The regulator, or regulators, could then continue to do its job, without the court cost penalties or incentives of the Leveson system (in other words, essentially what we have right now). The change to the Charter, which would have needed to pass numerous democratic hurdles, and would have been years in the making, would turn out to be counter-productive, and would have no impact on the press’ ability to publish anything, at any time, to anyone. There would be no end to press freedom, no government control, no political interference.

Contrast this with an alternative scenario. Imagine that MPs are angry at the press for revealing MPs expenses and are determined to prevent it happening in the future. By a simple majority they introduce a change to the Freedom of Information Act to exclude the personal financial affairs of MPs. Or they could amend the Data Protection Act to protect the privacy of MPs’ spending. Each change only requires a majority vote in the House of Commons. The change comes into force within months and suddenly MPs can rest easy that their future purchases of bath plugs and film channel subscriptions will remain hidden from public view.

This is a real threat. This is something that could happen now. MPs can, and do, use and amend existing legislation in a way that genuinely threatens press freedom. Equally, they can turn to their existing powers and legislation already available — though not meant for journalism — to constrain and attack journalism.

In July, a senior editor and a computer expert at the Guardian destroyed a number of computers with angle grinders. The computers contained files leaked by Edward Snowden on the activities of GCHQ and the NSA. The destruction was directed by the UK intelligence service and was overseen by technicians from GCHQ.

In August, David Miranda was stopped while in transit through Heathrow airport. He was held under Schedule 7 of the Terrorism Act (2000). He was interrogated for nine hours and various personal items taken from him and not returned. Subsequently the authorities said he had been stopped based on the belief that he was engaged in espionage and was promoting a “political or ideological cause”. Miranda was promoting no such cause, unless the authorities define ‘journalism’ as a cause.

In October, the Prime Minister David Cameron stood up in the House of Commons and said that the Snowden files were ‘dangerous’ for Britain: “The plain fact is that what has happened has damaged national security”. He encouraged parliamentary committees to investigate the Guardian’s actions. In a subsequent debate he went further and threatened the Guardian with pre-publication censorship:

“I don’t want to have to use injunctions or D notices or the other tougher measures. I think it’s much better to appeal to newspapers’ sense of social responsibility. But if they don’t demonstrate some social responsibility it would be very difficult for government to stand back and not to act”.

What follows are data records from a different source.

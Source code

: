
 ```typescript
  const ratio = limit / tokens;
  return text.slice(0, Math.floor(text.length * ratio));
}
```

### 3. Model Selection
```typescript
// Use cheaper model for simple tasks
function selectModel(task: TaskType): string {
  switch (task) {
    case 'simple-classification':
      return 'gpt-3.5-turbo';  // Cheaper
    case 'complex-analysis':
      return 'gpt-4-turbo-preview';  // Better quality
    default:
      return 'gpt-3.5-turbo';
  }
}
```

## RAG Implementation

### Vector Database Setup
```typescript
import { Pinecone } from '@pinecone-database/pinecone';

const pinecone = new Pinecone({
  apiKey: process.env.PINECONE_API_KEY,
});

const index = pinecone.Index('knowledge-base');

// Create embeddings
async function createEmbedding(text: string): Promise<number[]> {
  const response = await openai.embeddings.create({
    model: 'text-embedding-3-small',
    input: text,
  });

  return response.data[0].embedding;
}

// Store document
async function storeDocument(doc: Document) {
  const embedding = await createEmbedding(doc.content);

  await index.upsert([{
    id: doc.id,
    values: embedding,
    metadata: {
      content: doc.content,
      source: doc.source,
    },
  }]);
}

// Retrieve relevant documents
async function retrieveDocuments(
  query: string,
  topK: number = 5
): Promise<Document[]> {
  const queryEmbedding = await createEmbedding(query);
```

Some MPs went further still. Julian Smith MP wrote to the head of the Metropolitan Police asking him to investigate the Guardian and calling on the police to compel the Guardian to cooperate.

This is what it looks like when a government attacks press freedom. Smashing computers in news organisations. Using existing terrorist laws not meant for journalism. Threatening pre-publication censorship and prosecution.

In the US The Washington Post also has access to some of Snowden’s documents. It has published a series of stories based on those documents. It has written opinion pieces about the NSA and Snowden, including one calling Snowden a patriot. Has the US government attacked The Washington Post? No it has not. Has it sent intelligence officials to destroy its hardware? It has not. Obama has even acknowledged the benefits of the debate triggered by Snowden’s leaks. ‘There’s no doubt that Mr. Snowden’s leaks triggered a much more rapid and passionate response than would have been the case if I had simply appointed this review board’ Obama said. Though this does not mean the US government applauds Snowden, far from it.

It is not surprising that the UK government should be angry about the Snowden leaks. Nor is it surprising, though it is depressing, that the government should threaten a newspaper that is publishing stories based on the leaks. Governments do not like their secrets exposed, and it would be strange if they did not react strongly to the possession of 58,000 intelligence documents (the number — we are told — that were leaked to the Guardian).

Much more surprising – and more depressing – has been the reaction of much of the British press. The Sun accused The Guardian of ‘treason’. The Daily Mail called it ‘The paper that helps Britain’s enemies’. The Telegraph has uncritically reported claims by the government and intelligence agencies that it has helped terrorists around the world (‘Terrorists are ‘rubbing their hands with glee’ after Snowden leaks’).

The press attacks on the Guardian are framed as patriotic attempts to promote security. Yet the arguments made and language used do not balance security with freedom to publish. Indeed, these papers urge the government to constrain the Guardian’s freedom, and egg on the most vociferous MPs. The MP Julian Smith even referenced The Sun’s coverage to ask if it was not ‘time for any newspaper that may have crossed the line on national security to come forward and voluntarily work with the Government to mitigate further risks to our citizens?’ (HC Deb, 28 October 2013, c666).

To what end are these newspapers doing this? If the government does investigate and prosecute, or institute new laws to better secure ‘national security’ then we will live in a more secretive country, one in which news organisations have to be careful not to publish material that may, in the Government’s view, damage our safety and security.

If that sounds familiar it is because most non-democratic states in the world have laws that prevent media organisations from publishing information that may threaten the security of the state. In Russia, for example, the law on Combating Extremist Activity (2002) can be used against media organisations whose behaviour is considered dangerous to the State. In Syria for decades the government was able to exert control over the media through the state of emergency law. In Belarus you can serve up to five years in prison for insulting the president.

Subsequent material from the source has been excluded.